Here is very general advice, put together with the help of our academics, for writing your review. We recommend you contact your Subject Editors or your own lecturers for more information on good scientific writing within your chosen subject.
Click here for more general FAQs.
- Word count – 2,500 words, not including references, table names or figure names.
- Format – MS word document or LaTeX (don’t worry about line spacing, font etc. All formatting will be done when going to print)
- Chemistry students please use ChemDraw for any chemical structures you may want to include in your review. It can be downloaded for free from here, choose the correct option from the drop down menu and sign up with your TCD email address.
- Do not include details about yourself in the text of your review- instead please fill out this cover sheet.
- Repeat key terms exactly, don’t try to find different ways of saying the same thing.
- Be specific (dog NOT animal) but simple (girl NOT female child).
- Be consistent with spelling (off-spring OR offspring).
- Be concise: avoid adverbs and shorten wordy sentences wherever possible
- Try to find a balance between over-explaining concepts and not providing enough background information.
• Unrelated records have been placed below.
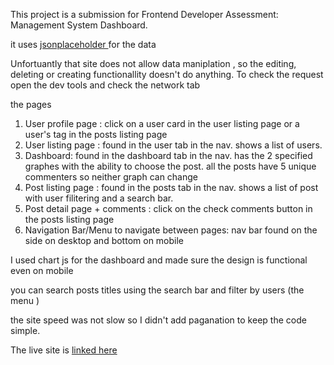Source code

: This project is a submission for Frontend Developer Assessment: Management System Dashboard.

it uses [jsonplaceholder ](https://jsonplaceholder.typicode.com/) for the data

Unfortuantly that site does not allow data maniplation , so the editing, deleting or creating functionallity doesn't do anything. To check the request open the dev tools and check the network tab

the pages
1. User profile page : click on a user card in the user listing page or a user's tag in the posts listing page
2. User listing page : found in the user tab in the nav. shows a list of users. 
3. Dashboard:  found in the dashboard tab in the nav. has the 2 specified graphes with the ability to choose the post. all the posts have 5 unique commenters so neither graph can change 
4. Post listing page :  found in the posts tab in the nav. shows a list of post with user filitering and a search bar. 
5. Post detail page + comments : click on the check comments button in the posts listing page
6. Navigation Bar/Menu to navigate between pages: nav bar found on the side on desktop and bottom on mobile


I used chart js for the dashboard and made sure the design is functional even on mobile

you can search posts titles using the search bar and filter by users (the menu )

the site speed was not slow so I didn't add paganation to keep the code simple.

The live site is  [linked here](https://hivemind-git-master-youssifs-projects-41d48818.vercel.app/)



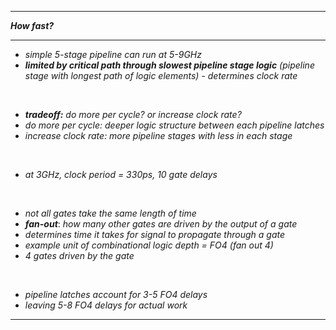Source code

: 
- - - 

***How fast?***

- - - 

- *simple 5-stage pipeline can run at 5-9GHz*
- ***limited by critical path through slowest pipeline stage logic** (pipeline stage with longest path of logic elements) - determines clock rate*

<br>

- ***tradeoff:*** *do more per cycle? or increase clock rate?*
- *do more per cycle: deeper logic structure between each pipeline latches*
- *increase clock rate: more pipeline stages with less in each stage*

<br>

- *at 3GHz, clock period = 330ps, 10 gate delays*

<br>

- *not all gates take the same length of time*
- ***fan-out***: *how many other gates are driven by the output of a gate*
- *determines time it takes for signal to propagate through a gate*
- *example unit of combinational logic depth = FO4 (fan out 4)*
- *4 gates driven by the gate*

<br>

- *pipeline latches account for 3-5 FO4 delays*
- *leaving 5-8 FO4 delays for actual work*

- - - 



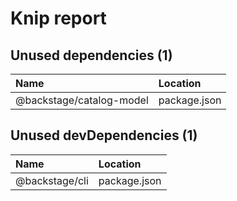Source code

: # Knip report

## Unused dependencies (1)

| Name                     | Location     |
|:-------------------------|:-------------|
| @backstage/catalog-model | package.json |

## Unused devDependencies (1)

| Name           | Location     |
|:---------------|:-------------|
| @backstage/cli | package.json |

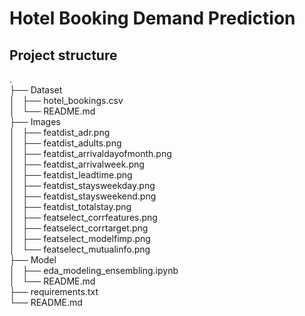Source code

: # Hotel Booking Demand Prediction

## Project structure

.  
├── Dataset  
│   ├── hotel_bookings.csv  
│   └── README.md  
├── Images  
│   ├── featdist_adr.png  
│   ├── featdist_adults.png  
│   ├── featdist_arrivaldayofmonth.png  
│   ├── featdist_arrivalweek.png  
│   ├── featdist_leadtime.png  
│   ├── featdist_staysweekday.png  
│   ├── featdist_staysweekend.png  
│   ├── featdist_totalstay.png  
│   ├── featselect_corrfeatures.png  
│   ├── featselect_corrtarget.png  
│   ├── featselect_modelfimp.png  
│   └── featselect_mutualinfo.png  
├── Model  
│   ├── eda_modeling_ensembling.ipynb  
│   └── README.md  
├── requirements.txt  
└── README.md
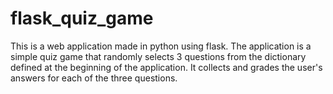 # flask_quiz_game

This is a web application made in python using flask. The application is a simple quiz game that randomly selects
3 questions from the dictionary defined at the beginning of the application. It collects and grades the user's
answers for each of the three questions.
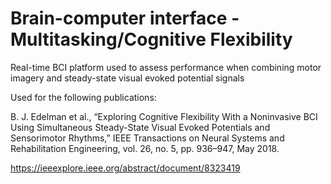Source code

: # Brain-computer interface - Multitasking/Cognitive Flexibility

Real-time BCI platform used to assess performance when combining motor imagery and steady-state visual evoked potential signals

Used for the following publications:

B. J. Edelman et al., “Exploring Cognitive Flexibility With a
Noninvasive BCI Using Simultaneous Steady-State Visual Evoked
Potentials and Sensorimotor Rhythms,” IEEE Transactions on Neural
Systems and Rehabilitation Engineering, vol. 26, no. 5, pp. 936–947,
May 2018.

https://ieeexplore.ieee.org/abstract/document/8323419
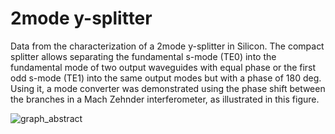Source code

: # 2mode y-splitter
Data from the characterization of a 2mode y-splitter in Silicon. The compact splitter allows separating the fundamental s-mode (TE0) into the fundamental mode of two output waveguides with equal phase or the first odd s-mode (TE1) into the same output modes but with a phase of 180 deg. Using it, a mode converter was demonstrated using the phase shift between the branches in a Mach Zehnder interferometer, as illustrated in this figure.

![graph_abstract](https://github.com/jevillegasd/2mode_splitter/assets/14344419/1400eea2-c050-43b2-aa9c-b91eac083508)

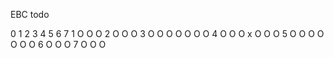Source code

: EBC todo



0 1 2 3 4 5 6 7
1     O O O
2     O O O
3 O O O O O O O
4 O O O x O O O
5 O O O O O O O
6     O O O
7     O O O
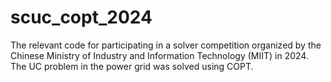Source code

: # scuc_copt_2024

The relevant code for participating in a solver competition organized by the Chinese Ministry of Industry and Information Technology (MIIT) in 2024. The UC problem in the power grid was solved using COPT.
- Any points made in the text must be supported by evidence, identified by citation.
- Do not make sweeping statements or unsubstantiated claims.
- Be aware of the strengths and weaknesses of your sources – did you read papers that contradicted something you’re presenting in your review? Don’t cherry-pick supporting articles.
- Vancouver referencing.
- Reference list – full references for the citations are given here. All references cited in the text must be given fully. References not cited in the text should not be in this list.
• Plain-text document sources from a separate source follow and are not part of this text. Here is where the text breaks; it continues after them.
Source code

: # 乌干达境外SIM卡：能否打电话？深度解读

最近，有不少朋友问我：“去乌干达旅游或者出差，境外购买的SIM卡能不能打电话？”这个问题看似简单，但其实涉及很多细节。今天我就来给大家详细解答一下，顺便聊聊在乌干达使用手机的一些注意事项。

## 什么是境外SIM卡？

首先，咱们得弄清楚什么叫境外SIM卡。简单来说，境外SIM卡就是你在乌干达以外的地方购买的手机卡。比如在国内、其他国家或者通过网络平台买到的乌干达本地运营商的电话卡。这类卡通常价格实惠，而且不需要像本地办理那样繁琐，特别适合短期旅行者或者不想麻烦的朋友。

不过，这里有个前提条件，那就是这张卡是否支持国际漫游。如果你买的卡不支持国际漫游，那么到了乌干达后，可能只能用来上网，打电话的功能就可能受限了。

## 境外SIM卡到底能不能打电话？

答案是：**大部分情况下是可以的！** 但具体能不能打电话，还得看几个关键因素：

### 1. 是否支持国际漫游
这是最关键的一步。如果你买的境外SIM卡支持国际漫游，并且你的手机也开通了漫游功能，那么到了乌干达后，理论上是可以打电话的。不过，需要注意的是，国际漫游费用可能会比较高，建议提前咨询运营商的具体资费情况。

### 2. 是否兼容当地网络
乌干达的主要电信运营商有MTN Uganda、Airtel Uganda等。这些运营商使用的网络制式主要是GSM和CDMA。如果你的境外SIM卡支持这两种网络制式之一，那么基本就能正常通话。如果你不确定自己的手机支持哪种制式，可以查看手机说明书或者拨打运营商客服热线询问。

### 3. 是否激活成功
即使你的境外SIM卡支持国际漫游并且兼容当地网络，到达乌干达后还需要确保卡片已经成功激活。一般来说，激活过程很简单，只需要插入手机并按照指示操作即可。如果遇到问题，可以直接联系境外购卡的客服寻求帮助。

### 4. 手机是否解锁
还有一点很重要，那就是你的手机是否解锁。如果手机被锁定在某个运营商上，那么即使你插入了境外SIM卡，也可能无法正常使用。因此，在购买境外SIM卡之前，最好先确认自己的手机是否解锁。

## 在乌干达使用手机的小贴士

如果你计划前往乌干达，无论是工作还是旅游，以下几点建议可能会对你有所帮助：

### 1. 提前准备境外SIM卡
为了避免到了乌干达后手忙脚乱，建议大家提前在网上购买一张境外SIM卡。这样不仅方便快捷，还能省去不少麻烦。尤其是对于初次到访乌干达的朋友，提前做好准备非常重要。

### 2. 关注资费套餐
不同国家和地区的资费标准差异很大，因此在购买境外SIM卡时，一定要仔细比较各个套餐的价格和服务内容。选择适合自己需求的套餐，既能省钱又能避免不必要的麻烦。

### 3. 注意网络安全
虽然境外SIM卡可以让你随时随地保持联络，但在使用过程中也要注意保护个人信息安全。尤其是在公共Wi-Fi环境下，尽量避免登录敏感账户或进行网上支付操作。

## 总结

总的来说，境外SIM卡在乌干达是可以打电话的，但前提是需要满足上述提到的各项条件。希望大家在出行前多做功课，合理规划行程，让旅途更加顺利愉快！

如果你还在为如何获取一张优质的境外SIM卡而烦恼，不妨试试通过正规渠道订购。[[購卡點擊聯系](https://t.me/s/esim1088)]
- Again we stress that the TSSR is not a primary publication and can not accept articles that rely on unpublished data.
- Citations and references are not included in the word count
Your review should follow this format:
The title must be a concise description, no more than 20 words long.
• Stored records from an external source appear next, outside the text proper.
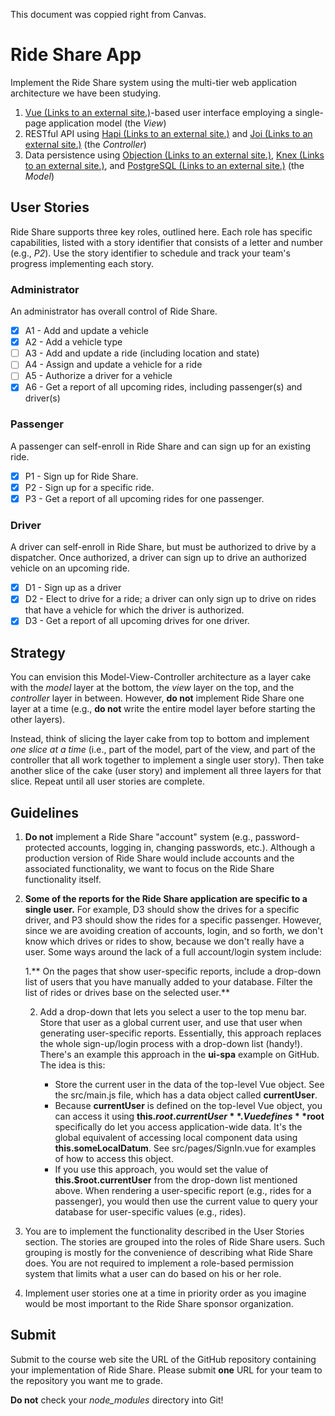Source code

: This document was coppied right from Canvas.

# Ride Share App

Implement the Ride Share system using the multi-tier web application architecture we have been studying.

1. [Vue (Links to an external site.)](https://vuejs.org/)-based user interface employing a single-page application model (the *View*)
2. RESTful API using [Hapi (Links to an external site.)](https://hapi.dev/) and [Joi (Links to an external site.)](https://hapi.dev/tutorials/validation/) (the *Controller*)
3. Data persistence using [Objection (Links to an external site.)](https://vincit.github.io/objection.js/), [Knex (Links to an external site.)](http://knexjs.org/), and [PostgreSQL (Links to an external site.)](https://www.postgresql.org/) (the *Model*)

## User Stories

Ride Share supports three key roles, outlined here. Each role has  specific capabilities, listed with a story identifier that consists of  a letter and number (e.g., *P2*). Use the story identifier to schedule and track your team's progress implementing each story.

### Administrator

An administrator has overall control of Ride Share.

- [x] A1 - Add and update a vehicle
- [x] A2 - Add a vehicle type
- [ ] A3 - Add and update a ride (including location and state)
- [ ] A4 - Assign and update a vehicle for a ride
- [ ] A5 - Authorize a driver for a vehicle
- [x] A6 - Get a report of all upcoming rides, including passenger(s) and driver(s)

### Passenger

A passenger can self-enroll in Ride Share and can sign up for an existing ride.

- [x] P1 - Sign up for Ride Share.
- [x] P2 - Sign up for a specific ride.
- [x] P3 - Get a report of all upcoming rides for one passenger.

### Driver

A driver can self-enroll in Ride Share, but must be authorized to  drive by a dispatcher. Once authorized, a driver can sign up to drive an authorized vehicle on an upcoming ride.

- [x] D1 - Sign up as a driver
- [x] D2 - Elect to drive for a ride; a driver can only sign up to drive on rides that have a vehicle for which the driver is authorized.
- [x] D3 - Get a report of all upcoming drives for one driver.

## Strategy

You can envision this Model-View-Controller architecture as a layer cake with the *model* layer at the bottom, the *view* layer on the top, and the *controller* layer in between. However, **do not** implement Ride Share one layer at a time (e.g., **do not** write the entire model layer before starting the other layers).

Instead, think of slicing the layer cake from top to bottom and implement *one slice at a time* (i.e., part of the model, part of the view, and part of the controller  that all work together to implement a single user story). Then take  another slice of the cake (user story) and implement all three layers  for that slice. Repeat until all user stories are complete.

## Guidelines

1. **Do not** implement a Ride Share "account" system (e.g.,  password-protected accounts, logging in, changing passwords, etc.).  Although a production version of Ride Share would include accounts and  the associated functionality, we want to focus on the Ride Share  functionality itself.

2. **Some of the reports for the Ride Share application are specific to a single user.** For example, D3 should show the drives for a specific  driver, and P3 should show the rides for a specific passenger. However,  since we are avoiding creation of accounts, login, and  so forth, we don't know which drives or rides to show, because we don't  really have a user. Some ways around the lack of a full account/login  system include:

	1.** On the pages that show user-specific reports, include a drop-down  list of users that you have manually added to your database. Filter the  list of rides or drives base on the selected user.**

	2. Add a drop-down that lets you select a user to the top menu bar.  Store that user as a global current user, and use that user when  generating user-specific reports. Essentially, this approach replaces  the whole sign-up/login process with a drop-down list (handy!). There's  an example this approach in the **ui-spa** example on GitHub. The idea is this:

		- Store the current user in the data of the top-level Vue object. See the src/main.js file, which has a data object called **currentUser**.
		- Because **currentUser** is defined on the top-level Vue object, you can access it using **this.$root.currentUser**. Vue defines **$root** specifically do let you access application-wide data. It's the global equivalent of accessing local component data using **this.someLocalDatum**. See src/pages/SignIn.vue for examples of how to access this object.
		- If you use this approach, you would set the value of **this.$root.currentUser** from the drop-down list mentioned above. When rendering a user-specific report (e.g., rides for a passenger), you would then use the current  value to query your database for user-specific values (e.g., rides).

3. You are to implement the functionality described in the User Stories section. The stories are grouped into the roles of Ride Share users.  Such grouping is mostly for the convenience of describing what Ride  Share does. You are not required to implement a role-based permission  system that limits what a user can do based on his or her role.

4. Implement user stories one at a time in priority order as you  imagine would be most important to the Ride Share sponsor organization.

## Submit

Submit to the course web site the URL of the GitHub repository containing your implementation of Ride Share. Please submit **one** URL for your team to the repository you want me to grade.

**Do not** check your *node_modules* directory into Git!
A paragraph that outlines the review in 200-300 words. The abstract is a concise summary of the paper, giving a brief overview of the subject matter under discussion. Any conclusions drawn are mentioned, but references are not included in this section.
The specific purpose of the review paper and what it addresses is explicitly stated here. All background knowledge required for an understanding of the review should be presented here, including previous research and current developments, however basic scientific knowledge is assumed. Any abbreviations or acronyms should also be explained here, as well as all relevant concepts and key terms.
Varies from paper to paper. We recommend you read papers published in established review journals.
Discussion and Conclusions
Your review should be a critical analysis, and not just a summary of information. Did you present, discuss and answer the questions and arguments you set out to? What are the implications of your review, and how could the field be advanced through these conclusions?
If your review has been adapted from work you have submitted to the college already this should be included here in the following format: ‘This work was adapted from an essay “My essay title” for course ZO3066.’ This to ensure that any discrepancies in the plagiarism checker can be dealt with easily.